Es and Is

translated by Rachel Cordasco
On the left, hands writing in a journal. On the right, a person seated at a table reading that journal.
Photo by Kelly Sikkema and Marcos Paulo Prado / Unsplash.com

A writer faces a surprising request: to write a negative review.

Dear Fada,

I know you’re busy submitting Ouzegane’s latest book—it was a great coup to be able to represent the first African poet to win the Nobel Prize!—but I really need your help.

Esadora wrote a novel!

Two years ago, she took it into her head to sculpt and splashed my poor grandfather’s teak furniture with hot polycarbonate.

Then she appropriated the Bohemian crystal goblets, a legacy from my aunt Antigone, for an assemblage that she insisted on calling a work of art: Sharp Transparency. What a high-sounding title for a sketch of a human statue made out of glued fragments!

Just a few months ago, she released three million crickets into the city to make the night “musical.” You know I’m responsible for every action she takes, both morally and legally, and I’m still paying (in installments) the fine for that disturbance of the peace.

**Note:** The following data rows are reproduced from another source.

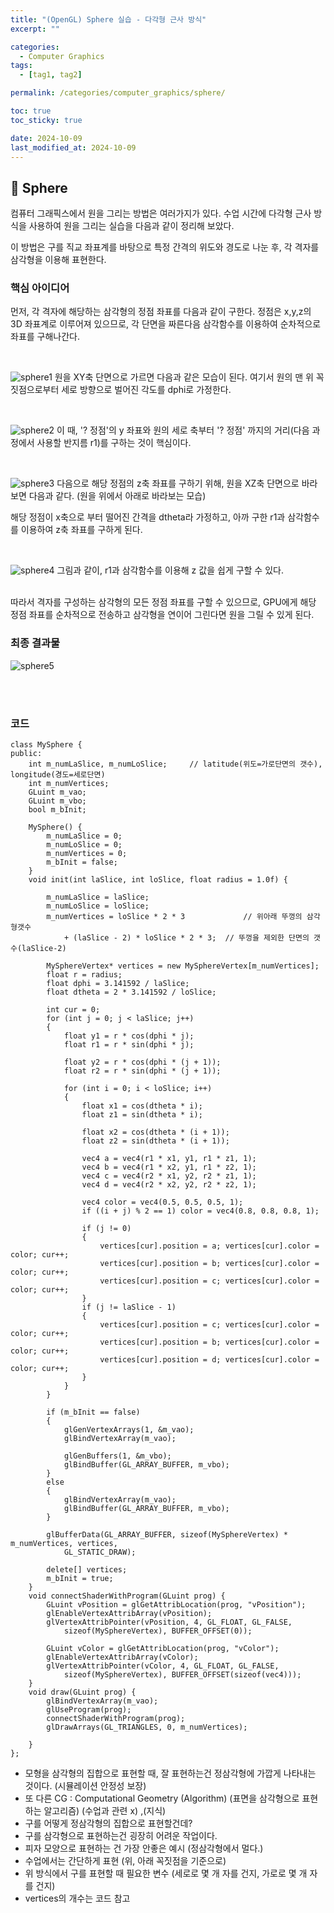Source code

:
 ```yaml
---
title: "(OpenGL) Sphere 실습 - 다각형 근사 방식"
excerpt: ""

categories:
  - Computer Graphics
tags:
  - [tag1, tag2]

permalink: /categories/computer_graphics/sphere/

toc: true
toc_sticky: true

date: 2024-10-09
last_modified_at: 2024-10-09
---
```


## 🦥 Sphere
컴퓨터 그래픽스에서 원을 그리는 방법은 여러가지가 있다. 수업 시간에 다각형 근사 방식을 사용하여 원을 그리는 실습을 다음과 같이 정리해 보았다. <br>

이 방법은 구를 직교 좌표계를 바탕으로 특정 간격의 위도와 경도로 나눈 후, 각 격자를 삼각형을 이용해 표현한다.
<br>

### 핵심 아이디어
먼저, 각 격자에 해당하는 삼각형의 정점 좌표를 다음과 같이 구한다. 정점은 x,y,z의 3D 좌표계로 이루어져 있으므로, 각 단면을 짜른다음 삼각함수를 이용하여 순차적으로 좌표를 구해나간다.<br>

<br>

![sphere1](/assets\images\posts_img\graphics\sphere1.png)
원을 XY축 단면으로 가르면 다음과 같은 모습이 된다. 여기서 원의 맨 위 꼭짓점으로부터 세로 방향으로 벌어진 각도를 dphi로 가정한다.


<br>

![sphere2](/assets\images\posts_img\graphics\sphere2.png) 
이 때, '? 정점'의 y 좌표와 원의 세로 축부터 '? 정점' 까지의 거리(다음 과정에서 사용할 반지름 r1)를 구하는 것이 핵심이다.


<br> 

![sphere3](/assets\images\posts_img\graphics\sphere3.png) 
다음으로 해당 정점의 z축 좌표를 구하기 위해, 원을 XZ축 단면으로 바라보면 다음과 같다. (원을 위에서 아래로 바라보는 모습)<br>

해당 정점이 x축으로 부터 떨어진 간격을 dtheta라 가정하고, 아까 구한 r1과 삼각함수를 이용하여 z축 좌표를 구하게 된다.

<br>

![sphere4](/assets\images\posts_img\graphics\sphere4.png)
그림과 같이, r1과 삼각함수를 이용해 z 값을 쉽게 구할 수 있다. <br>

<br>
따라서 격자를 구성하는 삼각형의 모든 정점 좌표를 구할 수 있으므로, GPU에게 해당 정점 좌표를 순차적으로 전송하고 삼각형을 연이어 그린다면 원을 그릴 수 있게 된다.

### 최종 결과물
![sphere5](/assets\images\posts_img\graphics\sphere5.png)

<br><br>


### 코드

```
class MySphere {
public:
	int m_numLaSlice, m_numLoSlice;		// latitude(위도=가로단면의 갯수), longitude(경도=세로단면)
	int m_numVertices;
	GLuint m_vao;
	GLuint m_vbo;
	bool m_bInit;

	MySphere() {
		m_numLaSlice = 0;
		m_numLoSlice = 0;
		m_numVertices = 0;
		m_bInit = false;
	}
	void init(int laSlice, int loSlice, float radius = 1.0f) {

		m_numLaSlice = laSlice;
		m_numLoSlice = loSlice;
		m_numVertices = loSlice * 2 * 3				// 위아래 뚜껑의 삼각형갯수
			+ (laSlice - 2) * loSlice * 2 * 3;	// 뚜껑을 제외한 단면의 갯수(laSlice-2)

		MySphereVertex* vertices = new MySphereVertex[m_numVertices];
		float r = radius;
		float dphi = 3.141592 / laSlice;
		float dtheta = 2 * 3.141592 / loSlice;

		int cur = 0;
		for (int j = 0; j < laSlice; j++)
		{
			float y1 = r * cos(dphi * j);
			float r1 = r * sin(dphi * j);

			float y2 = r * cos(dphi * (j + 1));
			float r2 = r * sin(dphi * (j + 1));

			for (int i = 0; i < loSlice; i++)
			{
				float x1 = cos(dtheta * i);
				float z1 = sin(dtheta * i);

				float x2 = cos(dtheta * (i + 1));
				float z2 = sin(dtheta * (i + 1));

				vec4 a = vec4(r1 * x1, y1, r1 * z1, 1);
				vec4 b = vec4(r1 * x2, y1, r1 * z2, 1);
				vec4 c = vec4(r2 * x1, y2, r2 * z1, 1);
				vec4 d = vec4(r2 * x2, y2, r2 * z2, 1);
				
				vec4 color = vec4(0.5, 0.5, 0.5, 1);
				if ((i + j) % 2 == 1) color = vec4(0.8, 0.8, 0.8, 1);

				if (j != 0)
				{
					vertices[cur].position = a;	vertices[cur].color = color; cur++;
					vertices[cur].position = b;	vertices[cur].color = color; cur++;
					vertices[cur].position = c;	vertices[cur].color = color; cur++;
				}
				if (j != laSlice - 1)
				{
					vertices[cur].position = c;	vertices[cur].color = color; cur++;
					vertices[cur].position = b;	vertices[cur].color = color; cur++;
					vertices[cur].position = d;	vertices[cur].color = color; cur++;
				}
			}
		}

		if (m_bInit == false)
		{
			glGenVertexArrays(1, &m_vao);
			glBindVertexArray(m_vao);

			glGenBuffers(1, &m_vbo);
			glBindBuffer(GL_ARRAY_BUFFER, m_vbo);
		}
		else
		{
			glBindVertexArray(m_vao);
			glBindBuffer(GL_ARRAY_BUFFER, m_vbo);
		}

		glBufferData(GL_ARRAY_BUFFER, sizeof(MySphereVertex) * m_numVertices, vertices,
			GL_STATIC_DRAW);

		delete[] vertices;
		m_bInit = true;
	}
	void connectShaderWithProgram(GLuint prog) {
		GLuint vPosition = glGetAttribLocation(prog, "vPosition");
		glEnableVertexAttribArray(vPosition);
		glVertexAttribPointer(vPosition, 4, GL_FLOAT, GL_FALSE,
			sizeof(MySphereVertex), BUFFER_OFFSET(0));

		GLuint vColor = glGetAttribLocation(prog, "vColor");
		glEnableVertexAttribArray(vColor);
		glVertexAttribPointer(vColor, 4, GL_FLOAT, GL_FALSE,
			sizeof(MySphereVertex), BUFFER_OFFSET(sizeof(vec4)));
	}
	void draw(GLuint prog) {
		glBindVertexArray(m_vao);
		glUseProgram(prog);
		connectShaderWithProgram(prog);
		glDrawArrays(GL_TRIANGLES, 0, m_numVertices);

	}
};
```











- 모형을 삼각형의 집합으로 표현할 때, 잘 표현하는건 정삼각형에 가깝게 나타내는 것이다. (시뮬레이션 안정성 보장)
- 또 다른 CG : Computational Geometry (Algorithm) (표면을 삼각형으로 표현하는 알고리즘) (수업과 관련 x) ,(지식)
- 구를 어떻게 정삼각형의 집합으로 표현할건데?
- 구를 삼각형으로 표현하는건 굉장히 어려운 작업이다.
- 피자 모양으로 표현하는 건 가장 안좋은 예시 (정삼각형에서 멀다.)
- 수업에서는 간단하게 표현 (위, 아래 꼭짓점을 기준으로)
- 위 방식에서 구를 표현할 때 필요한 변수 (세로로 몇 개 자를 건지, 가로로 몇 개 자를 건지)
- vertices의 개수는 코드 참고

I was interested in reading this novel—a modest and childish work—but as a mother would do with the work of a young daughter, I was also ready to be benevolent toward her efforts.

Esadora is just twenty years old and has no experience of the world; she is innocent, naïve.

This naïve girl asked me to review her novel and told me straight up to write a negative piece.

Well, this naïve girl asked me to review her novel and told me straight up to write a negative piece. You must speak badly of it, she said. You have to say it’s obscene garbage. Be shocked. Rip it apart. Demand that it be withdrawn from the bookstores. Sue me for libel.

What should I do?

Isadora

P.S. Don’t you find Ouzegane’s poems boring and anachronistic?

* * *

Good morning, Isadora.

I, your agent, am here to clear up any doubts and get you out of trouble, as always.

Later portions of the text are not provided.